═════ GIVEN ENTRIES
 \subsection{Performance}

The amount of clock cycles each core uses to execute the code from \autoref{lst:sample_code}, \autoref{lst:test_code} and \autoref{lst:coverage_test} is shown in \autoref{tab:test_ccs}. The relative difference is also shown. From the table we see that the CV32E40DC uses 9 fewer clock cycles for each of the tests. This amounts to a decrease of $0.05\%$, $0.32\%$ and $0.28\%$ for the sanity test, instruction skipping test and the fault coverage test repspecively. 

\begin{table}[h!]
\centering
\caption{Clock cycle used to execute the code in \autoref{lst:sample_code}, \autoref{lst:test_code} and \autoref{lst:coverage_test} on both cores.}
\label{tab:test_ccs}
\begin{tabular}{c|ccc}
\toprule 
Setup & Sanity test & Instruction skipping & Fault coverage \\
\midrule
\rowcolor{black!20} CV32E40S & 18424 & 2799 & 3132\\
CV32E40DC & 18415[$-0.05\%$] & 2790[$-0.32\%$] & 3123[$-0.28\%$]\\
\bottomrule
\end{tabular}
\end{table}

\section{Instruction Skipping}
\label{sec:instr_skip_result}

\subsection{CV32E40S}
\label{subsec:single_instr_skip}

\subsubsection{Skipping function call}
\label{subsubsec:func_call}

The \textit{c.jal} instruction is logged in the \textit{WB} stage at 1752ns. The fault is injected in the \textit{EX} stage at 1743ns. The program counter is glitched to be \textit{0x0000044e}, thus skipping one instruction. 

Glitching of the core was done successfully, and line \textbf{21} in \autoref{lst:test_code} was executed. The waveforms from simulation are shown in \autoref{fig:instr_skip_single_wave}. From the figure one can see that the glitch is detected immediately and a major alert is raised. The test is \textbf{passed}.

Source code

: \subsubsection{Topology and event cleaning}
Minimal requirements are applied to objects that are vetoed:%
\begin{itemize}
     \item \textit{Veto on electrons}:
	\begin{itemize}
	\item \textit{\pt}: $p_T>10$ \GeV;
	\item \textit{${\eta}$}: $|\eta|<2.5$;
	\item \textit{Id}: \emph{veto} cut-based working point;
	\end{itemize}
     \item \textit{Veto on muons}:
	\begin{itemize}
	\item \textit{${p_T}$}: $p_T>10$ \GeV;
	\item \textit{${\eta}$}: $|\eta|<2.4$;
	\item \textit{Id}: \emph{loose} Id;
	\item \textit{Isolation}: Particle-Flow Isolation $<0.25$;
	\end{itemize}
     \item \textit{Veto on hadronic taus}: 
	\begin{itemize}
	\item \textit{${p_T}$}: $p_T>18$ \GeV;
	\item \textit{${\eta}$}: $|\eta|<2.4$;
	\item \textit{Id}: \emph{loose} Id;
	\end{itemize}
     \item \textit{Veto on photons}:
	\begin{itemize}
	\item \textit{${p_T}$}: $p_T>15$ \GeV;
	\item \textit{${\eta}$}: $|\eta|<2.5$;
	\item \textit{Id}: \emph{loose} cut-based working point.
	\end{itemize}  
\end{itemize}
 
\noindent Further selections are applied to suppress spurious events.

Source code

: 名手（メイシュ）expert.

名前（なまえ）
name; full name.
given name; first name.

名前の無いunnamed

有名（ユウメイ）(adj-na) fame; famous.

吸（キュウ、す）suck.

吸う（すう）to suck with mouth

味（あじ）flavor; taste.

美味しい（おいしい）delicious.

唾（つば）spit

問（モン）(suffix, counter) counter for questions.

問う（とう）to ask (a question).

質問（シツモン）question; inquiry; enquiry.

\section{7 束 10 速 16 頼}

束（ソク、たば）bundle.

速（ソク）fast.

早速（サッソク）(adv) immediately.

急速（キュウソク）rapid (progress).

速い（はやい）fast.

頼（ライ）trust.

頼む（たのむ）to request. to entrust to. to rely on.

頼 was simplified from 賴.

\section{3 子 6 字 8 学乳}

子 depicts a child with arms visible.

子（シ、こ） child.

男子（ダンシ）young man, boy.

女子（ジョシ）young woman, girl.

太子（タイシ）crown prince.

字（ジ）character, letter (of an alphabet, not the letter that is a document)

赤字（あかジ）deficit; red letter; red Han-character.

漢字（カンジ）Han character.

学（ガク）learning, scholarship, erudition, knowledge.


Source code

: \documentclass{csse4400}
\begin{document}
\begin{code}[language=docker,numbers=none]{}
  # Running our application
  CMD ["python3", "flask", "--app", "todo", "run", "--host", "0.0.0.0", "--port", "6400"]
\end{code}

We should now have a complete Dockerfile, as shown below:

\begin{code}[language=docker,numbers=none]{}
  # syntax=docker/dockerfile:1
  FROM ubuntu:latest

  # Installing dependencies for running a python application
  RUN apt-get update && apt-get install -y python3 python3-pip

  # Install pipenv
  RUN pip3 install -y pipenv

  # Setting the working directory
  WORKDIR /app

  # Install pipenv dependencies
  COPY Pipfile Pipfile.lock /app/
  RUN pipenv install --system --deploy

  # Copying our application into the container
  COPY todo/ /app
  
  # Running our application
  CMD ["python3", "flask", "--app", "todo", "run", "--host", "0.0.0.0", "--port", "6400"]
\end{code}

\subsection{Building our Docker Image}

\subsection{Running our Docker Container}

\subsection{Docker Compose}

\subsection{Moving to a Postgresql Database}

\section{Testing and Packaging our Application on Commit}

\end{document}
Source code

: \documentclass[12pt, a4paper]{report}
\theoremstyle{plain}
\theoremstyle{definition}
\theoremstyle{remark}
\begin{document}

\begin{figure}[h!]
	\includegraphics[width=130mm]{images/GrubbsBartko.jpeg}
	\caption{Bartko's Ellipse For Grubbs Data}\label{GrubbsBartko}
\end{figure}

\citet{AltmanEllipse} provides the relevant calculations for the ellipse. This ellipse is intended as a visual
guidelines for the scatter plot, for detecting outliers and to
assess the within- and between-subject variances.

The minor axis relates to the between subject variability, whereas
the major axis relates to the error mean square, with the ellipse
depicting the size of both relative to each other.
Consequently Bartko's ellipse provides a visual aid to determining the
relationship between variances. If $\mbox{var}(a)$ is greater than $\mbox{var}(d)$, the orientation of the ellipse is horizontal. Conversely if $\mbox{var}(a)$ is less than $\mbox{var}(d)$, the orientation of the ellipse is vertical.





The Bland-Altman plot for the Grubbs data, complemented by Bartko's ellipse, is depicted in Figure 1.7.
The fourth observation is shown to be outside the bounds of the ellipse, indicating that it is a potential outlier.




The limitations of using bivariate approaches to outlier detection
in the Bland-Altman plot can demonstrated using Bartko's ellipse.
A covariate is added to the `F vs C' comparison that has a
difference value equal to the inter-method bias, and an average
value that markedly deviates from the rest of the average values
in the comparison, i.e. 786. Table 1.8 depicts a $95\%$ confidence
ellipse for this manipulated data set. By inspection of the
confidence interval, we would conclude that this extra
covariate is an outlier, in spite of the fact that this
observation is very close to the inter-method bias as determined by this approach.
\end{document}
══════════
WHAT THIS TASK INVOLVES :: All of the entries must be printed again exactly as given.

FINISHED TASK ::
 \subsection{Performance}

The amount of clock cycles each core uses to execute the code from \autoref{lst:sample_code}, \autoref{lst:test_code} and \autoref{lst:coverage_test} is shown in \autoref{tab:test_ccs}. The relative difference is also shown. From the table we see that the CV32E40DC uses 9 fewer clock cycles for each of the tests. This amounts to a decrease of $0.05\%$, $0.32\%$ and $0.28\%$ for the sanity test, instruction skipping test and the fault coverage test repspecively. 

\begin{table}[h!]
\centering
\caption{Clock cycle used to execute the code in \autoref{lst:sample_code}, \autoref{lst:test_code} and \autoref{lst:coverage_test} on both cores.}
\label{tab:test_ccs}
\begin{tabular}{c|ccc}
\toprule 
Setup & Sanity test & Instruction skipping & Fault coverage \\
\midrule
\rowcolor{black!20} CV32E40S & 18424 & 2799 & 3132\\
CV32E40DC & 18415[$-0.05\%$] & 2790[$-0.32\%$] & 3123[$-0.28\%$]\\
\bottomrule
\end{tabular}
\end{table}

\section{Instruction Skipping}
\label{sec:instr_skip_result}

\subsection{CV32E40S}
\label{subsec:single_instr_skip}

\subsubsection{Skipping function call}
\label{subsubsec:func_call}

The \textit{c.jal} instruction is logged in the \textit{WB} stage at 1752ns. The fault is injected in the \textit{EX} stage at 1743ns. The program counter is glitched to be \textit{0x0000044e}, thus skipping one instruction. 

Glitching of the core was done successfully, and line \textbf{21} in \autoref{lst:test_code} was executed. The waveforms from simulation are shown in \autoref{fig:instr_skip_single_wave}. From the figure one can see that the glitch is detected immediately and a major alert is raised. The test is \textbf{passed}.

Source code

: \subsubsection{Topology and event cleaning}
Minimal requirements are applied to objects that are vetoed:%
\begin{itemize}
     \item \textit{Veto on electrons}:
	\begin{itemize}
	\item \textit{\pt}: $p_T>10$ \GeV;
	\item \textit{${\eta}$}: $|\eta|<2.5$;
	\item \textit{Id}: \emph{veto} cut-based working point;
	\end{itemize}
     \item \textit{Veto on muons}:
	\begin{itemize}
	\item \textit{${p_T}$}: $p_T>10$ \GeV;
	\item \textit{${\eta}$}: $|\eta|<2.4$;
	\item \textit{Id}: \emph{loose} Id;
	\item \textit{Isolation}: Particle-Flow Isolation $<0.25$;
	\end{itemize}
     \item \textit{Veto on hadronic taus}: 
	\begin{itemize}
	\item \textit{${p_T}$}: $p_T>18$ \GeV;
	\item \textit{${\eta}$}: $|\eta|<2.4$;
	\item \textit{Id}: \emph{loose} Id;
	\end{itemize}
     \item \textit{Veto on photons}:
	\begin{itemize}
	\item \textit{${p_T}$}: $p_T>15$ \GeV;
	\item \textit{${\eta}$}: $|\eta|<2.5$;
	\item \textit{Id}: \emph{loose} cut-based working point.
	\end{itemize}  
\end{itemize}
 
\noindent Further selections are applied to suppress spurious events.

Source code

: 名手（メイシュ）expert.

名前（なまえ）
name; full name.
given name; first name.

名前の無いunnamed

有名（ユウメイ）(adj-na) fame; famous.

吸（キュウ、す）suck.

吸う（すう）to suck with mouth

味（あじ）flavor; taste.

美味しい（おいしい）delicious.

唾（つば）spit

問（モン）(suffix, counter) counter for questions.

問う（とう）to ask (a question).

質問（シツモン）question; inquiry; enquiry.

\section{7 束 10 速 16 頼}

束（ソク、たば）bundle.

速（ソク）fast.

早速（サッソク）(adv) immediately.

急速（キュウソク）rapid (progress).

速い（はやい）fast.

頼（ライ）trust.

頼む（たのむ）to request. to entrust to. to rely on.

頼 was simplified from 賴.

\section{3 子 6 字 8 学乳}

子 depicts a child with arms visible.

子（シ、こ） child.

男子（ダンシ）young man, boy.

女子（ジョシ）young woman, girl.

太子（タイシ）crown prince.

字（ジ）character, letter (of an alphabet, not the letter that is a document)

赤字（あかジ）deficit; red letter; red Han-character.

漢字（カンジ）Han character.

学（ガク）learning, scholarship, erudition, knowledge.


Source code

: \documentclass{csse4400}
\begin{document}
\begin{code}[language=docker,numbers=none]{}
  # Running our application
  CMD ["python3", "flask", "--app", "todo", "run", "--host", "0.0.0.0", "--port", "6400"]
\end{code}

We should now have a complete Dockerfile, as shown below:

\begin{code}[language=docker,numbers=none]{}
  # syntax=docker/dockerfile:1
  FROM ubuntu:latest

  # Installing dependencies for running a python application
  RUN apt-get update && apt-get install -y python3 python3-pip

  # Install pipenv
  RUN pip3 install -y pipenv

  # Setting the working directory
  WORKDIR /app

  # Install pipenv dependencies
  COPY Pipfile Pipfile.lock /app/
  RUN pipenv install --system --deploy

  # Copying our application into the container
  COPY todo/ /app
  
  # Running our application
  CMD ["python3", "flask", "--app", "todo", "run", "--host", "0.0.0.0", "--port", "6400"]
\end{code}

\subsection{Building our Docker Image}

\subsection{Running our Docker Container}

\subsection{Docker Compose}

\subsection{Moving to a Postgresql Database}

\section{Testing and Packaging our Application on Commit}

\end{document}
Source code

: \documentclass[12pt, a4paper]{report}
\theoremstyle{plain}
\theoremstyle{definition}
\theoremstyle{remark}
\begin{document}

\begin{figure}[h!]
	\includegraphics[width=130mm]{images/GrubbsBartko.jpeg}
	\caption{Bartko's Ellipse For Grubbs Data}\label{GrubbsBartko}
\end{figure}

\citet{AltmanEllipse} provides the relevant calculations for the ellipse. This ellipse is intended as a visual
guidelines for the scatter plot, for detecting outliers and to
assess the within- and between-subject variances.

The minor axis relates to the between subject variability, whereas
the major axis relates to the error mean square, with the ellipse
depicting the size of both relative to each other.
Consequently Bartko's ellipse provides a visual aid to determining the
relationship between variances. If $\mbox{var}(a)$ is greater than $\mbox{var}(d)$, the orientation of the ellipse is horizontal. Conversely if $\mbox{var}(a)$ is less than $\mbox{var}(d)$, the orientation of the ellipse is vertical.





The Bland-Altman plot for the Grubbs data, complemented by Bartko's ellipse, is depicted in Figure 1.7.
The fourth observation is shown to be outside the bounds of the ellipse, indicating that it is a potential outlier.




The limitations of using bivariate approaches to outlier detection
in the Bland-Altman plot can demonstrated using Bartko's ellipse.
A covariate is added to the `F vs C' comparison that has a
difference value equal to the inter-method bias, and an average
value that markedly deviates from the rest of the average values
in the comparison, i.e. 786. Table 1.8 depicts a $95\%$ confidence
ellipse for this manipulated data set. By inspection of the
confidence interval, we would conclude that this extra
covariate is an outlier, in spite of the fact that this
observation is very close to the inter-method bias as determined by this approach.
\end{document}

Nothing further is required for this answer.